Exercise requirements: The answer should be each line of the records that contains the word "subfolder"; please copy them all.

Source texts of formatted documents:
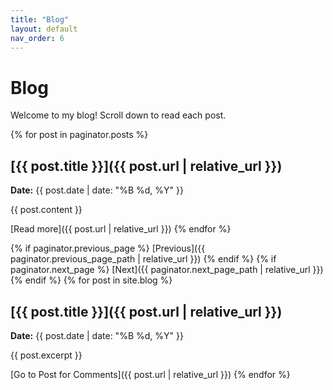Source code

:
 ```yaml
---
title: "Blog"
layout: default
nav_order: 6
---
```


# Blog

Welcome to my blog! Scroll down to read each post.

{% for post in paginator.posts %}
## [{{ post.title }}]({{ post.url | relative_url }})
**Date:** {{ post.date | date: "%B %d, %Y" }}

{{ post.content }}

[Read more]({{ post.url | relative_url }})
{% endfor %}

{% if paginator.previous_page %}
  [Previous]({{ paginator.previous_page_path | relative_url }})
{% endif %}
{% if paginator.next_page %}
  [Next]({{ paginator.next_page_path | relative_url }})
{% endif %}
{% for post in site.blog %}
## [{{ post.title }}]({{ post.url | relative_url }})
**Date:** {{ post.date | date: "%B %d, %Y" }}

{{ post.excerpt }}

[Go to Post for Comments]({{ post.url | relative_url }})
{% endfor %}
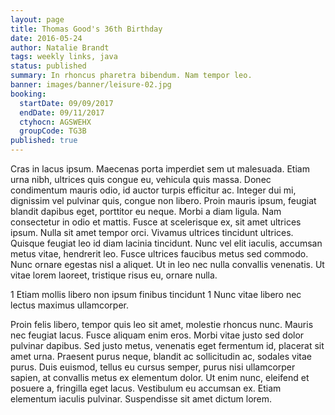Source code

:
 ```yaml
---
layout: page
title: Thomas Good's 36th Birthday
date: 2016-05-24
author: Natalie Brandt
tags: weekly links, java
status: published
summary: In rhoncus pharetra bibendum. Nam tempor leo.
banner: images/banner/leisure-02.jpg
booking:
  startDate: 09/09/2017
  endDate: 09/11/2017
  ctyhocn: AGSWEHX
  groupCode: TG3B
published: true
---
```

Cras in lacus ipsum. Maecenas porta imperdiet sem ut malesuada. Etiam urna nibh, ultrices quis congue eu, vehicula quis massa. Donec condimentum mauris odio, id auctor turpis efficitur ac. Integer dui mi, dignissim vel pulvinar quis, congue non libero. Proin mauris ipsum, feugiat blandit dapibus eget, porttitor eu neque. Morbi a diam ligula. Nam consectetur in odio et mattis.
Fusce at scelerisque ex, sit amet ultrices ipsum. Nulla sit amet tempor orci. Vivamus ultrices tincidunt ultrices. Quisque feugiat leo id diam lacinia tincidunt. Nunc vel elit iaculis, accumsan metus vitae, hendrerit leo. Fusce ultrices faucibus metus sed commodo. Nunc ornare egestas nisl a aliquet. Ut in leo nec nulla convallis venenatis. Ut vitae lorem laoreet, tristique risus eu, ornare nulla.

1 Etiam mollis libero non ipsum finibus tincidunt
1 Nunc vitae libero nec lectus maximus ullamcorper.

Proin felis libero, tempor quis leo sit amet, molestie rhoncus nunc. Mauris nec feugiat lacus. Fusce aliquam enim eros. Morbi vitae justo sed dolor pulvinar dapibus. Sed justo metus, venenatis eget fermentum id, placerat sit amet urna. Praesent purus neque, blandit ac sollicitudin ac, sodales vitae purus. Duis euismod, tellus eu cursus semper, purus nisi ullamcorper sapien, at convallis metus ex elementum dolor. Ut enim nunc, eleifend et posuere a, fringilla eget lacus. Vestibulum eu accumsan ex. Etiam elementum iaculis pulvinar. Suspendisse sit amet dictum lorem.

...

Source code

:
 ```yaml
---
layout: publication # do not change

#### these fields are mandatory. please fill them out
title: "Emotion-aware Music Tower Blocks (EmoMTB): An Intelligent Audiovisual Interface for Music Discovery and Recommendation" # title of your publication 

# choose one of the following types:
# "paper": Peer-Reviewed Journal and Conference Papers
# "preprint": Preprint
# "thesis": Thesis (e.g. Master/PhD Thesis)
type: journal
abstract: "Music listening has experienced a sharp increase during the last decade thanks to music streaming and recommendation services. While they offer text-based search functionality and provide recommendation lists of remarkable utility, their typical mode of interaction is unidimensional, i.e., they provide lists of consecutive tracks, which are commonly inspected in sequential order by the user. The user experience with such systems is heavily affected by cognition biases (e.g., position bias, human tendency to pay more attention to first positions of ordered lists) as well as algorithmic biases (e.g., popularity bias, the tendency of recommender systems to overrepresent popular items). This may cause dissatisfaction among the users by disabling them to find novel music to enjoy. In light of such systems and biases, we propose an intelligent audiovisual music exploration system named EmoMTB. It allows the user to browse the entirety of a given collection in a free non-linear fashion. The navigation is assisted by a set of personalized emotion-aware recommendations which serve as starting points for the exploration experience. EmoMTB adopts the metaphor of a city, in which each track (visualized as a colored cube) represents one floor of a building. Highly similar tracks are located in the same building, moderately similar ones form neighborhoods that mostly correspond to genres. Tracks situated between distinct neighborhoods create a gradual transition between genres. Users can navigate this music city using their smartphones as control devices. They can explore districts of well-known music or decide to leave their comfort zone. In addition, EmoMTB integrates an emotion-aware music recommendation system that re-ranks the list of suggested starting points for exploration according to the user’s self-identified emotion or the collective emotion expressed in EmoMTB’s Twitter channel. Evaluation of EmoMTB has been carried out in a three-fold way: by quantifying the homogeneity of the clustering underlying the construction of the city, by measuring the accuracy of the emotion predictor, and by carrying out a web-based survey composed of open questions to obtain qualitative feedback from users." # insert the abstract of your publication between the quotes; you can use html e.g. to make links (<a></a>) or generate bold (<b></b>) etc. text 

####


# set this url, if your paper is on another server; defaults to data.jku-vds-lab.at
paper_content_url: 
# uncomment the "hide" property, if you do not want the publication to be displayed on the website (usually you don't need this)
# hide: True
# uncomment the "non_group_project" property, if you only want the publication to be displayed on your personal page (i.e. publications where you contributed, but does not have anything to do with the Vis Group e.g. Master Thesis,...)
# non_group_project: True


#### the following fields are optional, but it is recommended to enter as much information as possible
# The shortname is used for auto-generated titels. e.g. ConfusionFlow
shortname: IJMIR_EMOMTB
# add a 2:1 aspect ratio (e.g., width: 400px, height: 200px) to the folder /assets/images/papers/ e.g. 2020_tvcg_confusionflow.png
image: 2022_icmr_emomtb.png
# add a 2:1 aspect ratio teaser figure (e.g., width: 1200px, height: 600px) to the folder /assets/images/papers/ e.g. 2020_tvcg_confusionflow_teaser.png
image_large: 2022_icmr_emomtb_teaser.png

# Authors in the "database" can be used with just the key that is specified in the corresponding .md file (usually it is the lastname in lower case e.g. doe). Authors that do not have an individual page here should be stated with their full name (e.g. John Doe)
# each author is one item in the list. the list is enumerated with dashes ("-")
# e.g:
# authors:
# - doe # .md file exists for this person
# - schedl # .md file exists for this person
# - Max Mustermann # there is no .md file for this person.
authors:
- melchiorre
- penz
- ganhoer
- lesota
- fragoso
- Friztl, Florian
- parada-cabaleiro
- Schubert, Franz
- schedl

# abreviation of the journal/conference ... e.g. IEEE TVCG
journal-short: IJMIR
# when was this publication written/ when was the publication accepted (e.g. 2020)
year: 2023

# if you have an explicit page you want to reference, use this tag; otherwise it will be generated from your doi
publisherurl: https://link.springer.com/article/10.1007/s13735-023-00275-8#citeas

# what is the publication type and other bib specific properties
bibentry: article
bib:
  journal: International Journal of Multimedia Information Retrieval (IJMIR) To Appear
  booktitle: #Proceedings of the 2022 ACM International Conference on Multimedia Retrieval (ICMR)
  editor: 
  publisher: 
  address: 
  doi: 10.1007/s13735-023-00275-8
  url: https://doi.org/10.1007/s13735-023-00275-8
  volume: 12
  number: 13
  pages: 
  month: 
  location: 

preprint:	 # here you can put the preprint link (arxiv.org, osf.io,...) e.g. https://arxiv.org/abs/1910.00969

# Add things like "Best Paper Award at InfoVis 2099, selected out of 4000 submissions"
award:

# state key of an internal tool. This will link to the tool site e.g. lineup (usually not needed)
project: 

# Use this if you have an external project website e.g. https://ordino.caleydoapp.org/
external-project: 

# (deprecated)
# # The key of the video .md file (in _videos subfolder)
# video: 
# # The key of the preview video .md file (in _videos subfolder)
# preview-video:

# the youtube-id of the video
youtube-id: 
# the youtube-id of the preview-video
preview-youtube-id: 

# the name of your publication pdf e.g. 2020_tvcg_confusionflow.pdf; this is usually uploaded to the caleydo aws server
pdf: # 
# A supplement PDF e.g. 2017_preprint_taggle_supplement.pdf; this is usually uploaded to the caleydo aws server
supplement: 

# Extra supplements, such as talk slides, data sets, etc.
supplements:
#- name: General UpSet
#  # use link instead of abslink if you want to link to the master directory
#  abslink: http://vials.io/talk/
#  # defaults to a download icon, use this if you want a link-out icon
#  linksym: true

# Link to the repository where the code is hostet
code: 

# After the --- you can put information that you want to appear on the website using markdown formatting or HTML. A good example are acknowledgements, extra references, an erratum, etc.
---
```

Answer section:
# # The key of the video .md file (in _videos subfolder)
# # The key of the preview video .md file (in _videos subfolder)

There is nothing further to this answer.